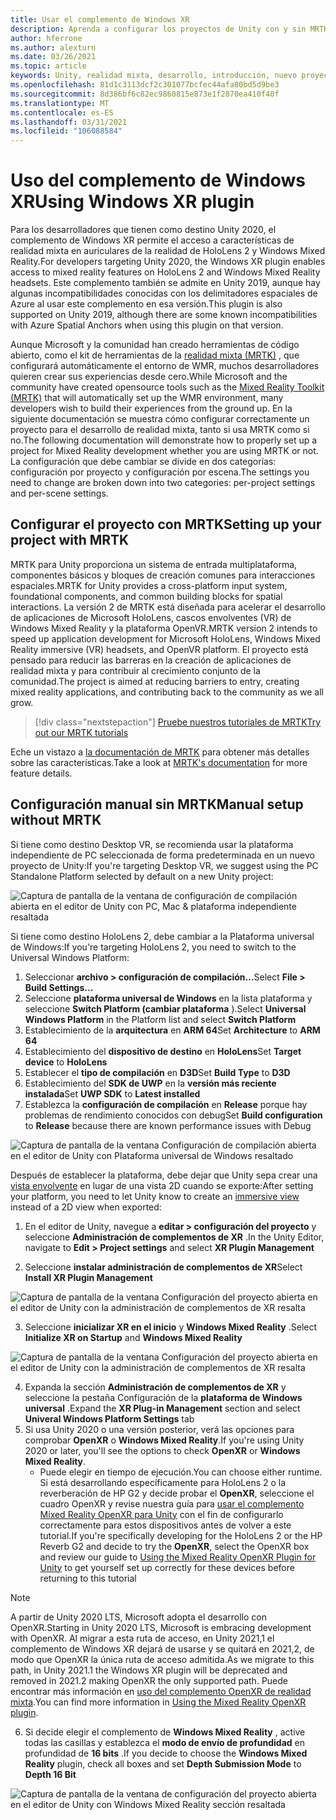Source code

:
 ```yaml
---
title: Usar el complemento de Windows XR
description: Aprenda a configurar los proyectos de Unity con y sin MRTK con la compatibilidad de Windows XR.
author: hferrone
ms.author: alexturn
ms.date: 03/26/2021
ms.topic: article
keywords: Unity, realidad mixta, desarrollo, introducción, nuevo proyecto, Windows Mixed Reality, UWP, XR, rendimiento, heredado, MRTK, Windows
ms.openlocfilehash: 81d1c3113dcf2c301077bcfec44afa80bd5d9be3
ms.sourcegitcommit: 8d386bf6c82ec9860815e873e1f2870ea410f40f
ms.translationtype: MT
ms.contentlocale: es-ES
ms.lasthandoff: 03/31/2021
ms.locfileid: "106088584"
---
```

# <a name="using-windows-xr-plugin"></a><span data-ttu-id="58c64-104">Uso del complemento de Windows XR</span><span class="sxs-lookup"><span data-stu-id="58c64-104">Using Windows XR plugin</span></span>

<span data-ttu-id="58c64-105">Para los desarrolladores que tienen como destino Unity 2020, el complemento de Windows XR permite el acceso a características de realidad mixta en auriculares de la realidad de HoloLens 2 y Windows Mixed Reality.</span><span class="sxs-lookup"><span data-stu-id="58c64-105">For developers targeting Unity 2020, the Windows XR plugin enables access to mixed reality features on HoloLens 2 and Windows Mixed Reality headsets.</span></span>  <span data-ttu-id="58c64-106">Este complemento también se admite en Unity 2019, aunque hay algunas incompatibilidades conocidas con los delimitadores espaciales de Azure al usar este complemento en esa versión.</span><span class="sxs-lookup"><span data-stu-id="58c64-106">This plugin is also supported on Unity 2019, although there are some known incompatibilities with Azure Spatial Anchors when using this plugin on that version.</span></span>

<span data-ttu-id="58c64-107">Aunque Microsoft y la comunidad han creado herramientas de código abierto, como el kit de herramientas de la [realidad mixta (MRTK)](https://microsoft.github.io/MixedRealityToolkit-Unity/Documentation/Installation.html) , que configurará automáticamente el entorno de WMR, muchos desarrolladores quieren crear sus experiencias desde cero.</span><span class="sxs-lookup"><span data-stu-id="58c64-107">While Microsoft and the community have created opensource tools such as the [Mixed Reality Toolkit (MRTK)](https://microsoft.github.io/MixedRealityToolkit-Unity/Documentation/Installation.html) that will automatically set up the WMR environment, many developers wish to build their experiences from the ground up.</span></span>  <span data-ttu-id="58c64-108">En la siguiente documentación se muestra cómo configurar correctamente un proyecto para el desarrollo de realidad mixta, tanto si usa MRTK como si no.</span><span class="sxs-lookup"><span data-stu-id="58c64-108">The following documentation will demonstrate how to properly set up a project for Mixed Reality development whether you are using MRTK or not.</span></span>  <span data-ttu-id="58c64-109">La configuración que debe cambiar se divide en dos categorías: configuración por proyecto y configuración por escena.</span><span class="sxs-lookup"><span data-stu-id="58c64-109">The settings you need to change are broken down into two categories: per-project settings and per-scene settings.</span></span>

## <a name="setting-up-your-project-with-mrtk"></a><span data-ttu-id="58c64-110">Configurar el proyecto con MRTK</span><span class="sxs-lookup"><span data-stu-id="58c64-110">Setting up your project with MRTK</span></span>

<span data-ttu-id="58c64-111">MRTK para Unity proporciona un sistema de entrada multiplataforma, componentes básicos y bloques de creación comunes para interacciones espaciales.</span><span class="sxs-lookup"><span data-stu-id="58c64-111">MRTK for Unity provides a cross-platform input system, foundational components, and common building blocks for spatial interactions.</span></span> <span data-ttu-id="58c64-112">La versión 2 de MRTK está diseñada para acelerar el desarrollo de aplicaciones de Microsoft HoloLens, cascos envolventes (VR) de Windows Mixed Reality y la plataforma OpenVR.</span><span class="sxs-lookup"><span data-stu-id="58c64-112">MRTK version 2 intends to speed up application development for Microsoft HoloLens, Windows Mixed Reality immersive (VR) headsets, and OpenVR platform.</span></span> <span data-ttu-id="58c64-113">El proyecto está pensado para reducir las barreras en la creación de aplicaciones de realidad mixta y para contribuir al crecimiento conjunto de la comunidad.</span><span class="sxs-lookup"><span data-stu-id="58c64-113">The project is aimed at reducing barriers to entry, creating mixed reality applications, and contributing back to the community as we all grow.</span></span>

> [!div class="nextstepaction"]
> [<span data-ttu-id="58c64-114">Pruebe nuestros tutoriales de MRTK</span><span class="sxs-lookup"><span data-stu-id="58c64-114">Try out our MRTK tutorials</span></span>](https://docs.microsoft.com/windows/mixed-reality/develop/unity/tutorials/mr-learning-base-02?tabs=winxr)

<span data-ttu-id="58c64-115">Eche un vistazo a [la documentación de MRTK](/windows/mixed-reality/mrtk-unity) para obtener más detalles sobre las características.</span><span class="sxs-lookup"><span data-stu-id="58c64-115">Take a look at [MRTK's documentation](/windows/mixed-reality/mrtk-unity) for more feature details.</span></span>

## <a name="manual-setup-without-mrtk"></a><span data-ttu-id="58c64-116">Configuración manual sin MRTK</span><span class="sxs-lookup"><span data-stu-id="58c64-116">Manual setup without MRTK</span></span>

<span data-ttu-id="58c64-117">Si tiene como destino Desktop VR, se recomienda usar la plataforma independiente de PC seleccionada de forma predeterminada en un nuevo proyecto de Unity:</span><span class="sxs-lookup"><span data-stu-id="58c64-117">If you're targeting Desktop VR, we suggest using the PC Standalone Platform selected by default on a new Unity project:</span></span>

![Captura de pantalla de la ventana de configuración de compilación abierta en el editor de Unity con PC, Mac & plataforma independiente resaltada](images/wmr-config-img-3.png)

<span data-ttu-id="58c64-119">Si tiene como destino HoloLens 2, debe cambiar a la Plataforma universal de Windows:</span><span class="sxs-lookup"><span data-stu-id="58c64-119">If you're targeting HoloLens 2, you need to switch to the Universal Windows Platform:</span></span>

1.  <span data-ttu-id="58c64-120">Seleccionar **archivo > configuración de compilación...**</span><span class="sxs-lookup"><span data-stu-id="58c64-120">Select **File > Build Settings...**</span></span>
2.  <span data-ttu-id="58c64-121">Seleccione **plataforma universal de Windows** en la lista plataforma y seleccione **Switch Platform (cambiar plataforma** ).</span><span class="sxs-lookup"><span data-stu-id="58c64-121">Select **Universal Windows Platform** in the Platform list and select **Switch Platform**</span></span>
3.  <span data-ttu-id="58c64-122">Establecimiento de la **arquitectura** en **ARM 64**</span><span class="sxs-lookup"><span data-stu-id="58c64-122">Set **Architecture** to **ARM 64**</span></span>
4.  <span data-ttu-id="58c64-123">Establecimiento del **dispositivo de destino** en **HoloLens**</span><span class="sxs-lookup"><span data-stu-id="58c64-123">Set **Target device** to **HoloLens**</span></span>
5.  <span data-ttu-id="58c64-124">Establecer el **tipo de compilación** en **D3D**</span><span class="sxs-lookup"><span data-stu-id="58c64-124">Set **Build Type** to **D3D**</span></span>
6.  <span data-ttu-id="58c64-125">Establecimiento del **SDK de UWP** en la **versión más reciente instalada**</span><span class="sxs-lookup"><span data-stu-id="58c64-125">Set **UWP SDK** to **Latest installed**</span></span>
7.  <span data-ttu-id="58c64-126">Establezca la **configuración de compilación** en **Release** porque hay problemas de rendimiento conocidos con debug</span><span class="sxs-lookup"><span data-stu-id="58c64-126">Set **Build configuration** to **Release** because there are known performance issues with Debug</span></span>

![Captura de pantalla de la ventana Configuración de compilación abierta en el editor de Unity con Plataforma universal de Windows resaltado](images/wmr-config-img-4.png)

<span data-ttu-id="58c64-128">Después de establecer la plataforma, debe dejar que Unity sepa crear una [vista envolvente](../../design/app-views.md) en lugar de una vista 2D cuando se exporte:</span><span class="sxs-lookup"><span data-stu-id="58c64-128">After setting your platform, you need to let Unity know to create an [immersive view](../../design/app-views.md) instead of a 2D view when exported:</span></span>

1. <span data-ttu-id="58c64-129">En el editor de Unity, navegue a **editar > configuración del proyecto** y seleccione **Administración de complementos de XR** .</span><span class="sxs-lookup"><span data-stu-id="58c64-129">In the Unity Editor, navigate to **Edit > Project settings** and select **XR Plugin Management**</span></span>

2. <span data-ttu-id="58c64-130">Seleccione **instalar administración de complementos de XR**</span><span class="sxs-lookup"><span data-stu-id="58c64-130">Select **Install XR Plugin Management**</span></span>

![Captura de pantalla de la ventana Configuración del proyecto abierta en el editor de Unity con la administración de complementos de XR resalta](images/wmr-config-img-5.png)

3. <span data-ttu-id="58c64-132">Seleccione **inicializar XR en el inicio** y **Windows Mixed Reality** .</span><span class="sxs-lookup"><span data-stu-id="58c64-132">Select **Initialize XR on Startup** and **Windows Mixed Reality**</span></span>

![Captura de pantalla de la ventana Configuración del proyecto abierta en el editor de Unity con la administración de complementos de XR resalta](images/wmr-config-img-7.png)

4. <span data-ttu-id="58c64-134">Expanda la sección **Administración de complementos de XR** y seleccione la pestaña Configuración de la **plataforma de Windows universal** .</span><span class="sxs-lookup"><span data-stu-id="58c64-134">Expand the **XR Plug-in Management** section and select **Univeral Windows Platform Settings** tab</span></span>
5. <span data-ttu-id="58c64-135">Si usa Unity 2020 o una versión posterior, verá las opciones para comprobar **OpenXR** o **Windows Mixed Reality**.</span><span class="sxs-lookup"><span data-stu-id="58c64-135">If you're using Unity 2020 or later, you'll see the options to check **OpenXR** or **Windows Mixed Reality**.</span></span> 
    * <span data-ttu-id="58c64-136">Puede elegir en tiempo de ejecución.</span><span class="sxs-lookup"><span data-stu-id="58c64-136">You can choose either runtime.</span></span>  <span data-ttu-id="58c64-137">Si está desarrollando específicamente para HoloLens 2 o la reverberación de HP G2 y decide probar el **OpenXR**, seleccione el cuadro OpenXR y revise nuestra guía para [usar el complemento Mixed Reality OpenXR para Unity](openxr-getting-started.md) con el fin de configurarlo correctamente para estos dispositivos antes de volver a este tutorial.</span><span class="sxs-lookup"><span data-stu-id="58c64-137">If you're specifically developing for the HoloLens 2 or the HP Reverb G2 and decide to try the **OpenXR**, select the OpenXR box and review our guide to [Using the Mixed Reality OpenXR Plugin for Unity](openxr-getting-started.md) to get yourself set up correctly for these devices before returning to this tutorial</span></span>

> [!NOTE]
> <span data-ttu-id="58c64-138">A partir de Unity 2020 LTS, Microsoft adopta el desarrollo con OpenXR.</span><span class="sxs-lookup"><span data-stu-id="58c64-138">Starting in Unity 2020 LTS, Microsoft is embracing development with OpenXR.</span></span>  <span data-ttu-id="58c64-139">Al migrar a esta ruta de acceso, en Unity 2021,1 el complemento de Windows XR dejará de usarse y se quitará en 2021,2, de modo que OpenXR la única ruta de acceso admitida.</span><span class="sxs-lookup"><span data-stu-id="58c64-139">As we migrate to this path, in Unity 2021.1 the Windows XR plugin will be deprecated and removed in 2021.2 making OpenXR the only supported path.</span></span> <span data-ttu-id="58c64-140">Puede encontrar más información en [uso del complemento OpenXR de realidad mixta](openxr-getting-started.md).</span><span class="sxs-lookup"><span data-stu-id="58c64-140">You can find more information in [Using the Mixed Reality OpenXR plugin](openxr-getting-started.md).</span></span>

6. <span data-ttu-id="58c64-141">Si decide elegir el complemento de **Windows Mixed Reality** , active todas las casillas y establezca el **modo de envío de profundidad** en profundidad de **16 bits** .</span><span class="sxs-lookup"><span data-stu-id="58c64-141">If you decide to choose the **Windows Mixed Reality** plugin, check all boxes and set **Depth Submission Mode** to **Depth 16 Bit**</span></span>

![Captura de pantalla de la ventana de configuración del proyecto abierta en el editor de Unity con Windows Mixed Reality sección resaltada](images/wmr-config-img-8.png)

☆ ☆ ☆ ☆ ☆ ☆ ☆

▶ [TASK BRIEF]: From the records above, copy out the line with "device** to **HoloLens**</span></span>", the line with "de Windows resaltado](images/wmr-config-img-4.png)", and every line between them, word for word.

▶ [TASK RESPONSE]:
4.  <span data-ttu-id="58c64-123">Establecimiento del **dispositivo de destino** en **HoloLens**</span><span class="sxs-lookup"><span data-stu-id="58c64-123">Set **Target device** to **HoloLens**</span></span>
5.  <span data-ttu-id="58c64-124">Establecer el **tipo de compilación** en **D3D**</span><span class="sxs-lookup"><span data-stu-id="58c64-124">Set **Build Type** to **D3D**</span></span>
6.  <span data-ttu-id="58c64-125">Establecimiento del **SDK de UWP** en la **versión más reciente instalada**</span><span class="sxs-lookup"><span data-stu-id="58c64-125">Set **UWP SDK** to **Latest installed**</span></span>
7.  <span data-ttu-id="58c64-126">Establezca la **configuración de compilación** en **Release** porque hay problemas de rendimiento conocidos con debug</span><span class="sxs-lookup"><span data-stu-id="58c64-126">Set **Build configuration** to **Release** because there are known performance issues with Debug</span></span>

![Captura de pantalla de la ventana Configuración de compilación abierta en el editor de Unity con Plataforma universal de Windows resaltado](images/wmr-config-img-4.png)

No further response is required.